Latest revision as of 09:46, 13 May 2013

Rocks Solid Installation and Configuration

RPMs approved and tested:

foundation-pysqlite-2.4.1-1.el5.x86_64.rpm           
foundation-SQLAlchemy-0.4.8.el5-1.noarch.rpm
foundation-python-elementtree-1.2.6-5.el5.x86_64.rpm
foundation-SQLAlchemy-0.4.8.el5-1.src.rpm
rocks-solid-0.5.0b1-1.el5.noarch.rpm


Install at the RPMS

rpm -ivh foundation* rocks-solid*

* note, we ignored the warning about support group

Same for all the compute nodes, put the RPMs in

/export/rocks/install/contrib/5.3/arch/RPMS

Create a new XML configuration file that will extend the current compute.xml configuration file:

# cd /export/rocks/install/site-profiles/5.1/nodes
# cp skeleton.xml extend-compute.xml

Inside extend-compute.xml, add the package name by changing the section from:

<!-- Rocks-Solid -->
<package>foundation-pysqlite</package>
<package>foundation-python-elementtree</package>
<package>foundation-SQLAlchemy</package>
<package>rocks-solid</package>

Save extend-compute and run

 
# cd /export/rocks/install
# rocks create distro

Naming of the IPMI modules

compute-ipmi-0-0
compute-ipmi-0-1
...

Edit /etc/rocks-solid.conf

change the following:

[ipmi]
host_pattern=s/compute/compute-ipmi/
user=ADMIN
passwd=ADMIN

[temp]
threshold=55
ipmi_attr=.*Sys.* (System Temperature)

[main]
scheduler=torque
poweron_driver=ipmi (although wol seemed to work!)
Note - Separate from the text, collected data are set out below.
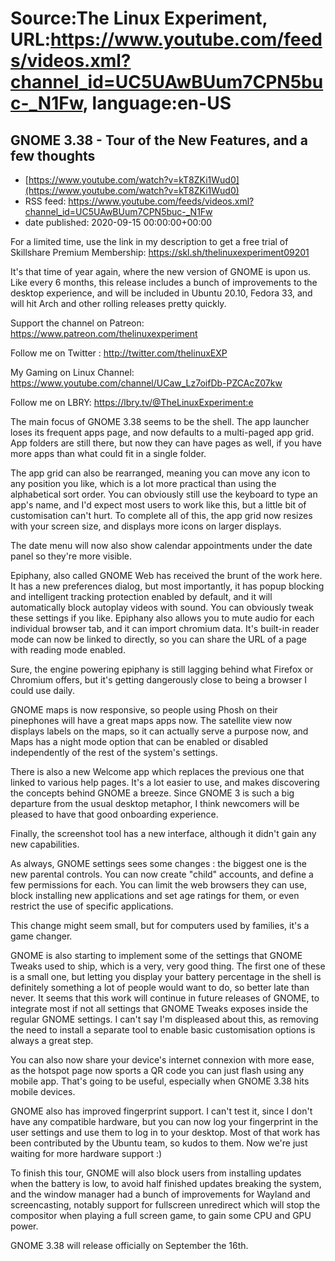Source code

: # Source:The Linux Experiment, URL:https://www.youtube.com/feeds/videos.xml?channel_id=UC5UAwBUum7CPN5buc-_N1Fw, language:en-US

## GNOME 3.38 - Tour of the New Features, and a few thoughts
 - [https://www.youtube.com/watch?v=kT8ZKi1Wud0](https://www.youtube.com/watch?v=kT8ZKi1Wud0)
 - RSS feed: https://www.youtube.com/feeds/videos.xml?channel_id=UC5UAwBUum7CPN5buc-_N1Fw
 - date published: 2020-09-15 00:00:00+00:00

For a limited time, use the link in my description to get a free trial of Skillshare Premium Membership: https://skl.sh/thelinuxexperiment09201

It's that time of year again, where the new version of GNOME is upon us. Like every 6 months, this release includes a bunch of improvements to the desktop experience, and will be included in Ubuntu 20.10, Fedora 33, and will hit Arch and other rolling releases pretty quickly.

Support the channel on Patreon: 
https://www.patreon.com/thelinuxexperiment

Follow me on Twitter : http://twitter.com/thelinuxEXP

My Gaming on Linux Channel: https://www.youtube.com/channel/UCaw_Lz7oifDb-PZCAcZ07kw

Follow me on LBRY: https://lbry.tv/@TheLinuxExperiment:e

The main focus of GNOME 3.38 seems to be the shell. The app launcher loses its frequent apps page, and now defaults to a multi-paged app grid. App folders are still there, but now they can have pages as well, if you have more apps than what could fit in a single folder.

The app grid can also be rearranged, meaning you can move any icon to any position you like, which is a lot more practical than using the alphabetical sort order. You can obviously still use the keyboard to type an app's name, and I'd expect most users to work like this, but a little bit of customisation can't hurt. To complete all of this, the app grid now resizes with your screen size, and displays more icons on larger displays.

The date menu will now also show calendar appointments under the date panel so they're more visible.

Epiphany, also called GNOME Web has received the brunt of the work here. It has a new preferences dialog, but most importantly, it has popup blocking and intelligent tracking protection enabled by default, and it will automatically block autoplay videos with sound. You can obviously tweak these settings if you like.
Epiphany also allows you to mute audio for each individual browser tab, and it can import chromium data. It's built-in reader mode can now be linked to directly, so you can share the URL of a page with reading mode enabled.

Sure, the engine powering epiphany is still lagging behind what Firefox or Chromium offers, but it's getting dangerously close to being a browser I could use daily.

GNOME maps is now responsive, so people using Phosh on their pinephones will have a great maps apps now. The satellite view now displays labels on the maps, so it can actually serve a purpose now, and Maps has a night mode option that can be enabled or disabled independently of the rest of the system's settings.

There is also a new Welcome app which replaces the previous one that linked to various help pages. It's a lot easier to use, and makes discovering the concepts behind GNOME a breeze. Since GNOME 3 is such a big departure from the usual desktop metaphor, I think newcomers will be pleased to have that good onboarding experience.

Finally, the screenshot tool has a new interface, although it didn't gain any new capabilities.

As always, GNOME settings sees some changes : the biggest one is the new parental controls. You can now create "child" accounts, and define a few permissions for each. You can limit the web browsers they can use, block installing new applications and set age ratings for them, or even restrict the use of specific applications.

This change might seem small, but for computers used by families, it's a game changer.

GNOME is also starting to implement some of the settings that GNOME Tweaks used to ship, which is a very, very good thing. The first one of these is a small one, but letting you display your battery percentage in the shell is definitely something a lot of people would want to do, so better late than never. It seems that this work will continue in future releases of GNOME, to integrate most if not all settings that GNOME Tweaks exposes inside the regular GNOME settings. I can't say I'm displeased about this, as removing the need to install a separate tool to enable basic customisation options is always a great step.

You can also now share your device's internet connexion with more ease, as the hotspot page now sports a QR code you can just flash using any mobile app. That's going to be useful, especially when GNOME 3.38 hits mobile devices.

GNOME also has improved fingerprint support. I can't test it, since I don't have any compatible hardware, but you can now log your fingerprint in the user settings and use them to log in to your desktop. Most of that work has been contributed by the Ubuntu team, so kudos to them. Now we're just waiting for more hardware support :)

To finish this tour, GNOME will also block users from installing updates when the battery is low, to avoid half finished updates breaking the system, and the window manager had a bunch of improvements for Wayland and screencasting, notably support for fullscreen unredirect which will stop the compositor when playing a full screen game, to gain some CPU and GPU power.

GNOME 3.38 will release officially on September the 16th.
Add /etc/rocks-solid.conf to 411 (/var/411/Files.mk) and then run 'rocks sync users'

The following binaries are installed

/opt/rocks/bin/check-ignore-host
/opt/rocks/bin/cluster-clean-ps
/opt/rocks/bin/cluster-freehost
/opt/rocks/bin/cluster-ipmi
/opt/rocks/bin/cluster-power
/opt/rocks/bin/cluster-poweron-sched-nodes
/opt/rocks/bin/cluster-powersave
/opt/rocks/bin/cluster-reset-freeze-node
/opt/rocks/bin/cluster-status-acct
/opt/rocks/bin/node-cleanipcs
/opt/rocks/bin/node-envcheck
/opt/rocks/bin/node-term-sge-zombie
/opt/rocks/bin/node-term-user-ps
/opt/rocks/bin/queue-limit-user-cpu

Turn nodes off and on depending on the load and queue

cluster-powersave
cluster-powersave -d -v (verbose and dry run)

Check the power status of all the nodes

cluster-power status

Run an ipmi query on all the nodes

cluster-ipmi ipmicommand